### WORK ORDER
Precisely the lines from the one with "the widgets gallery" through the end of the data, both included, must make up the response, each restated word for word.

**** LISTED ENTRIES

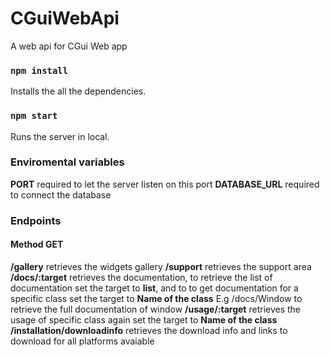 # CGuiWebApi
A web api for CGui Web app

### `npm install`

Installs the all the dependencies.

### `npm start`

Runs the server in local.

### Enviromental variables

**PORT** required to let the server listen on this port
**DATABASE_URL** required to connect the database

### Endpoints

#### Method GET
**/gallery** retrieves the widgets gallery
**/support** retrieves the support area
**/docs/:target** retrieves the documentation, to retrieve the list of documentation set the target to **list**, and to to get documentation for a specific class set the target to **Name of the class**
E.g
/docs/Window to retrieve the full documentation of window
**/usage/:target** retrieves the usage of specific class again set the target to **Name of the class**
**/installation/downloadinfo** retrieves the download info and links to download for all platforms avaiable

********

### OUTPUT BELOW
**/gallery** retrieves the widgets gallery
**/support** retrieves the support area
**/docs/:target** retrieves the documentation, to retrieve the list of documentation set the target to **list**, and to to get documentation for a specific class set the target to **Name of the class**
E.g
/docs/Window to retrieve the full documentation of window
**/usage/:target** retrieves the usage of specific class again set the target to **Name of the class**
**/installation/downloadinfo** retrieves the download info and links to download for all platforms avaiable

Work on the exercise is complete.